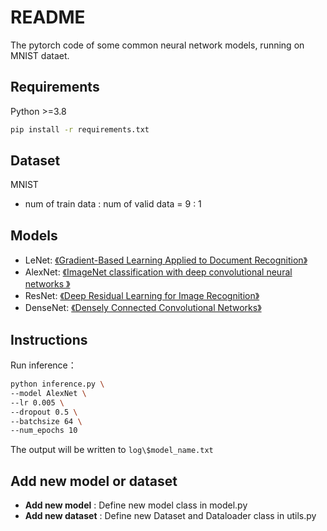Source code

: # README

The pytorch code of some common neural network models, running on MNIST dataet.

## Requirements

Python >=3.8

```bash
pip install -r requirements.txt
```

## Dataset

MNIST

- num of train data : num of valid data = 9 : 1

## Models

- LeNet: [《Gradient-Based Learning Applied to Document Recognition》](http://vision.stanford.edu/cs598_spring07/papers/Lecun98.pdf)
- AlexNet: [《ImageNet classification with deep convolutional neural networks 》](https://dl.acm.org/doi/pdf/10.1145/3065386)
- ResNet: [《Deep Residual Learning for Image Recognition》](https://arxiv.org/pdf/1512.03385.pdf)
- DenseNet: [《Densely Connected Convolutional Networks》](https://arxiv.org/pdf/1608.06993.pdf)

## Instructions

Run inference：

```bash
python inference.py \
--model AlexNet \
--lr 0.005 \
--dropout 0.5 \
--batchsize 64 \
--num_epochs 10
```

The output will be written to `log\$model_name.txt`

## Add new model or dataset

- **Add new model** : Define new model class in model.py
- **Add new dataset** : Define new Dataset and Dataloader class in utils.py 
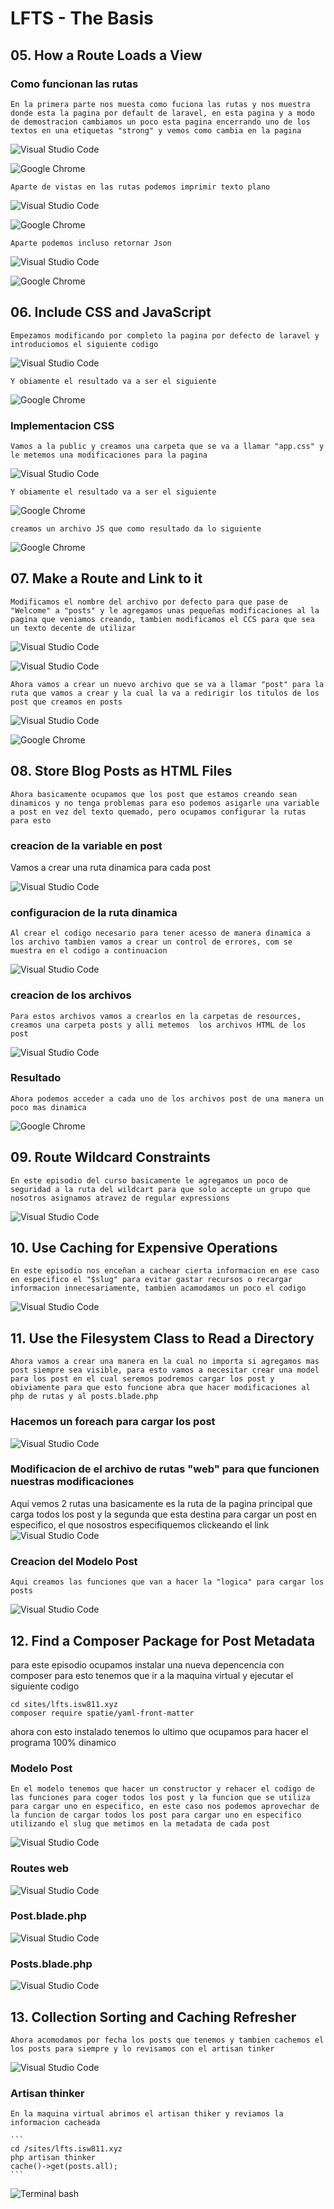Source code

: # LFTS - The Basis

## 05. How a Route Loads a View

### Como funcionan las rutas
    En la primera parte nos muesta como fuciona las rutas y nos muestra donde esta la pagina por default de laravel, en esta pagina y a modo de demostracion cambiamos un poco esta pagina encerrando uno de los textos en una etiquetas "strong" y vemos como cambia en la pagina

![Visual Studio Code]( ./images/strong%20en%20el%20default.PNG "agregamos etiqueta <strong>")

![Google Chrome]( ./Images/strong%20en%20el%20default%20page.PNG "Resultado de la modificacion")

    Aparte de vistas en las rutas podemos imprimir texto plano

![Visual Studio Code]( ./images/helloworldVS.PNG "modificamos la ruta")

![Google Chrome]( ./Images/helloworldPage.PNG "Resultado de la modificacion")

    Aparte podemos incluso retornar Json

![Visual Studio Code]( ./images/JsonVS.PNG "modificamos la ruta")

![Google Chrome]( ./Images/JsonPage.PNG "Resultado de la modificacion")


## 06. Include CSS and JavaScript
    Empezamos modificando por completo la pagina por defecto de laravel y introduciomos el siguiente codigo

![Visual Studio Code]( ./images/Codigodummy6.PNG "Modificacion de la pagina default")

    Y obiamente el resultado va a ser el siguiente

![Google Chrome]( ./Images/Codigodummy6Resultado.PNG "Resultado de la modificacion")

### Implementacion CSS
    Vamos a la public y creamos una carpeta que se va a llamar "app.css" y le metemos una modificaciones para la pagina

![Visual Studio Code]( ./images/app.css.png "Modificacion de la pagina default")

    Y obiamente el resultado va a ser el siguiente

![Google Chrome](./Images/app.cssPage.png "Resultado de la modificacion")

    creamos un archivo JS que como resultado da lo siguiente

![Google Chrome]( ./Images/resultadoJS6.PNG "Resultado de la modificacion")


## 07. Make a Route and Link to it
    Modificamos el nombre del archivo por defecto para que pase de "Welcome" a "posts" y le agregamos unas pequeñas modificaciones al la pagina que veniamos creando, tambien modificamos el CCS para que sea un texto decente de utilizar
    
![Visual Studio Code]( ./images/modificacion%20del%20nombre%20posts.PNG "Modificacion de el nombre de la paginar por defecto")

![Visual Studio Code]( ./images/modificaciondelposts.PNG "Modificacion de la pagina posts")

    Ahora vamos a crear un nuevo archivo que se va a llamar "post" para la ruta que vamos a crear y la cual la va a redirigir los titulos de los post que creamos en posts

![Visual Studio Code]( ./images/rutapost.PNG "Creacion de la ruta post")

![Google Chrome]( ./images/paginapost.PNG "Resultado final de post")


## 08. Store Blog Posts as HTML Files
    Ahora basicamente ocupamos que los post que estamos creando sean dinamicos y no tenga problemas para eso podemos asigarle una variable a post en vez del texto quemado, pero ocupamos configurar la rutas para esto


### creacion de la variable en post
Vamos a crear una ruta dinamica para cada post

![Visual Studio Code]( ./images/variablepost.PNG "Creacion de la variable post")

### configuracion de la ruta dinamica
    Al crear el codigo necesario para tener acesso de manera dinamica a los archivo tambien vamos a crear un control de errores, com se muestra en el codigo a continuacion
    
![Visual Studio Code]( ./images/configuracion%20de%20ruta%20dinamina.PNG "Creacion de la ruta post")

### creacion de los archivos
    Para estos archivos vamos a crearlos en la carpetas de resources, creamos una carpeta posts y alli metemos  los archivos HTML de los post

![Visual Studio Code]( ./images/HTMLpost.PNG "Creacion de la ruta post")

### Resultado
    Ahora podemos acceder a cada uno de los archivos post de una manera un poco mas dinamica

![Google Chrome]( ./images/resultado8.PNG "Resultado")


## 09. Route Wildcard Constraints
    En este episodio del curso basicamente le agregamos un poco de seguridad a la ruta del wildcart para que solo accepte un grupo que nosotros asignamos atravez de regular expressions

![Visual Studio Code]( ./images/regularexpressionswildcart.PNG "Creacion de la expresion regular")


## 10. Use Caching for Expensive Operations
    En este episodio nos enceñan a cachear cierta informacion en ese caso en especifico el "$slug" para evitar gastar recursos o recargar informacion innecesariamente, tambien acamodamos un poco el codigo

![Visual Studio Code]( ./images/cachearslug.PNG "Cachear $slug")


## 11. Use the Filesystem Class to Read a Directory
    Ahora vamos a crear una manera en la cual no importa si agregamos mas post siempre sea visible, para esto vamos a necesitar crear una model para los post en el cual seremos podremos cargar los post y obiviamente para que esto funcione abra que hacer modificaciones al php de rutas y al posts.blade.php

### Hacemos un foreach para cargar los post

![Visual Studio Code]( ./images/foreach%20para%20cargar%20todos%20los%20post%20en%20la%20pagina%20principal.PNG "Cargar los posts")


### Modificacion de el archivo de rutas "web" para que funcionen nuestras modificaciones
Aqui vemos 2 rutas una basicamente es la ruta de la pagina principal que carga todos los post y la segunda que esta destina para cargar un post en especifico, el que nosostros especifiquemos clickeando el link
![Visual Studio Code]( ./images/route11.PNG "Cargar las vistas de los posts")

### Creacion del Modelo Post
    Aqui creamos las funciones que van a hacer la "logica" para cargar los posts

![Visual Studio Code]( ./images/modelo%20post%20para%20cargar%20ya%20sea%20un%20post%20o%20cargar%20todos.PNG "logica para cargar los posts")

## 12. Find a Composer Package for Post Metadata
 para este episodio ocupamos instalar una nueva depencencia con composer para esto tenemos que ir a la maquina virtual y ejecutar el siguiente codigo

 ```
cd sites/lfts.isw811.xyz
composer require spatie/yaml-front-matter
 ```

ahora con esto instalado tenemos lo ultimo que ocupamos para hacer el programa 100% dinamico

### Modelo Post
    En el modelo tenemos que hacer un constructor y rehacer el codigo de las funciones para coger todos los post y la funcion que se utiliza para cargar uno en especifico, en este caso nos podemos aprovechar de la funcion de cargar todos los post para cargar uno en especifico utilizando el slug que metimos en la metadata de cada post

![Visual Studio Code]( ./images/Post12.PNG "Modelo de Post")

### Routes web

![Visual Studio Code]( ./images/route12.PNG "Web routes")

### Post.blade.php

![Visual Studio Code]( ./images/post-12.PNG "Post.blade.php")

### Posts.blade.php

![Visual Studio Code]( ./images/posts12.PNG "Posts.blade.php")


## 13. Collection Sorting and Caching Refresher
    Ahora acomodamos por fecha los posts que tenemos y tambien cachemos el los posts para siempre y lo revisamos con el artisan tinker

![Visual Studio Code]( ./images/sorting13.PNG "acomodamos los posts")

### Artisan thinker
    En la maquina virtual abrimos el artisan thiker y reviamos la informacion cacheada

    ```
    cd /sites/lfts.isw811.xyz
    php artisan thinker
    cache()->get(posts.all);
    ```
![Terminal bash]( ./images/cacheartisan.PNG "Informacion cacheada")


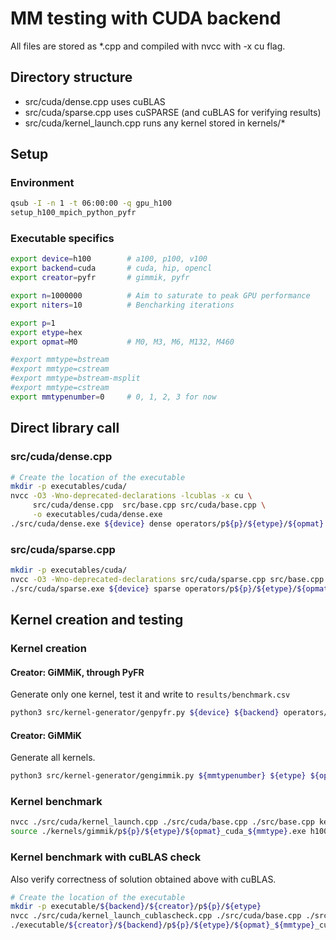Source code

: # MM testing with CUDA backend

All files are stored as *.cpp and compiled with nvcc with -x cu flag.

## Directory structure
- src/cuda/dense.cpp         uses cuBLAS
- src/cuda/sparse.cpp        uses cuSPARSE (and cuBLAS for verifying results)
- src/cuda/kernel_launch.cpp runs any kernel stored in kernels/*

## Setup

### Environment

```sh
qsub -I -n 1 -t 06:00:00 -q gpu_h100
setup_h100_mpich_python_pyfr

```

### Executable specifics

```sh
export device=h100        # a100, p100, v100
export backend=cuda       # cuda, hip, opencl
export creator=pyfr       # gimmik, pyfr

export n=1000000          # Aim to saturate to peak GPU performance 
export niters=10          # Bencharking iterations

export p=1
export etype=hex
export opmat=M0           # M0, M3, M6, M132, M460

#export mmtype=bstream
#export mmtype=cstream
#export mmtype=bstream-msplit
#export mmtype=cstream
export mmtypenumber=0     # 0, 1, 2, 3 for now

```

## Direct library call

### src/cuda/dense.cpp

```bash
# Create the location of the executable
mkdir -p executables/cuda/
nvcc -O3 -Wno-deprecated-declarations -lcublas -x cu \
     src/cuda/dense.cpp  src/base.cpp src/cuda/base.cpp \
     -o executables/cuda/dense.exe
./src/cuda/dense.exe ${device} dense operators/p${p}/${etype}/${opmat}.mtx ${n} ${niters}
```

### src/cuda/sparse.cpp

```bash
mkdir -p executables/cuda/
nvcc -O3 -Wno-deprecated-declarations src/cuda/sparse.cpp src/base.cpp src/cuda/base.cpp -x cu -o executables/cuda/sparse.exe -lcublas -lcusparse
./src/cuda/sparse.exe ${device} sparse operators/p${p}/${etype}/${opmat}.mtx ${n} ${niters}
```

## Kernel creation and testing

### Kernel creation

#### Creator: GiMMiK, through PyFR

Generate only one kernel, test it and write to `results/benchmark.csv`

```bash
python3 src/kernel-generator/genpyfr.py ${device} ${backend} operators/p${p}/${etype}/${opmat}.mtx ${n} ${mmtype} ${niters}
```

#### Creator: GiMMiK 

Generate all kernels.

```bash
python3 src/kernel-generator/gengimmik.py ${mmtypenumber} ${etype} ${opmat} ${backend}
```

### Kernel benchmark

```bash
nvcc ./src/cuda/kernel_launch.cpp ./src/cuda/base.cpp ./src/base.cpp kernels/${creator}/p${p}/${etype}/${opmat}_cuda_${mmtype}.cpp -o executable/${creator}/p${p}/${etype}/${opmat}_${backend}_${mmtype}.exe -x cu -lcublas
source ./kernels/gimmik/p${p}/${etype}/${opmat}_cuda_${mmtype}.exe h100 kernels/gimmik/p${p}/${etype}/${opmat}_cuda_${mmtype}.cpp 1000000 10
```

### Kernel benchmark with cuBLAS check

Also verify correctness of solution obtained above with cuBLAS.

```bash
# Create the location of the executable
mkdir -p executable/${backend}/${creator}/p${p}/${etype}
nvcc ./src/cuda/kernel_launch_cublascheck.cpp ./src/cuda/base.cpp ./src/base.cpp kernels/${creator}/${backend}/p${p}/${etype}/${opmat}_${mmtype}.cpp -o ./executable/${creator}/${backend}/p${p}/${etype}/${opmat}_${mmtype}_cublascheck.exe -x cu -lcublas
./executable/${creator}/${backend}/p${p}/${etype}/${opmat}_${mmtype}_cublascheck.exe ${device} kernels/${creator}/${backend}/p${p}/${etype}/${opmat}_${mmtype}.cpp ${n} ${niters}
```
▬▬▬▬▬▬
* Required work: Scan the listing and copy every line where the string "vemos" shows up.

* Response area:
    En la primera parte nos muesta como fuciona las rutas y nos muestra donde esta la pagina por default de laravel, en esta pagina y a modo de demostracion cambiamos un poco esta pagina encerrando uno de los textos en una etiquetas "strong" y vemos como cambia en la pagina
Aqui vemos 2 rutas una basicamente es la ruta de la pagina principal que carga todos los post y la segunda que esta destina para cargar un post en especifico, el que nosostros especifiquemos clickeando el link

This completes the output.